Si sente spesso ripetere che la classe politica o più in generale la classe dirigente è lo specchio della società civile. I pregi e i difetti dell’una si ripetono nell’altra.

E’ pur vero che nella politica la presenza della corruzione si concentra in modo più accentuato rispetto al contesto civile, perchè il potere (e soprattutto il potere politico) porta più facilmente all’intrallazzo e al clientelismo, ed è anche vero che il criterio della competenza (cosa rara e preziosa) è più spesso assente in un ambito come quello politico, in cui vige più la complicità e l’appartenenza partitica che non il merito e la competenza dei capi responsabili e degli addetti. Tuttavia, se la società civile si rispecchia nei suoi rappresentanti istituzionali significa che anche i rappresentanti “civici” (che provengono cioè dalla società civile) sono a rischio corruzione e incompetenza.

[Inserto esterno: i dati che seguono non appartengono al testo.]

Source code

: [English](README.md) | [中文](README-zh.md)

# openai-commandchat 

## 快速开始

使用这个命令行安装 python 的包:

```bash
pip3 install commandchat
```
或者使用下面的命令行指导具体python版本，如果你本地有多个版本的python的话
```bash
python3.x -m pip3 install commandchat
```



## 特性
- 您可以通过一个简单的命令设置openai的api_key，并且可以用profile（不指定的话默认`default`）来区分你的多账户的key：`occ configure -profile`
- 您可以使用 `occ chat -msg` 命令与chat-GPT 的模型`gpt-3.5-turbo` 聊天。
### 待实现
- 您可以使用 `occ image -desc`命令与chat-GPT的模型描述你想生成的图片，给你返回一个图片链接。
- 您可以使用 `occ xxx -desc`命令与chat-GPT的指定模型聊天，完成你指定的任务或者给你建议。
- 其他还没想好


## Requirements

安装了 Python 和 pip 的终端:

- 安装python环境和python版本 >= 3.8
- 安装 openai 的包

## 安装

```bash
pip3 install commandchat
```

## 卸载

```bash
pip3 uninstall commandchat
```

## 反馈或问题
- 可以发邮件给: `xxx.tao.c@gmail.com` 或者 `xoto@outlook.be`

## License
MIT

Allora che senso ha questa etichetta di civismo che liste partiti e candidati tanto reclamizzano? E’ solo perché  con il candidato di provenienza civica la probabilità di evitare, almeno inizialmente, incompetenza e corruttibilità è un po’ maggiore?

Non può e non deve essere così.

Ecco perché insisto che la connotazione di “civico” deve essere attribuita non tanto a chi proviene da un ambito civico (la cosidetta società civile) ma a chi porta una vera, seria, dichiarata, onesta proposta civica nella quale i metodi, i criteri e le strutture istituzionali della politica siano sostanzialmente modificati ed integrati. Non conta quindi la provenienza, ma il contenuto .

Questo è il civismo di cui abbiamo assoluto bisogno, dove onestà e competenza sono i pilastri del sistema.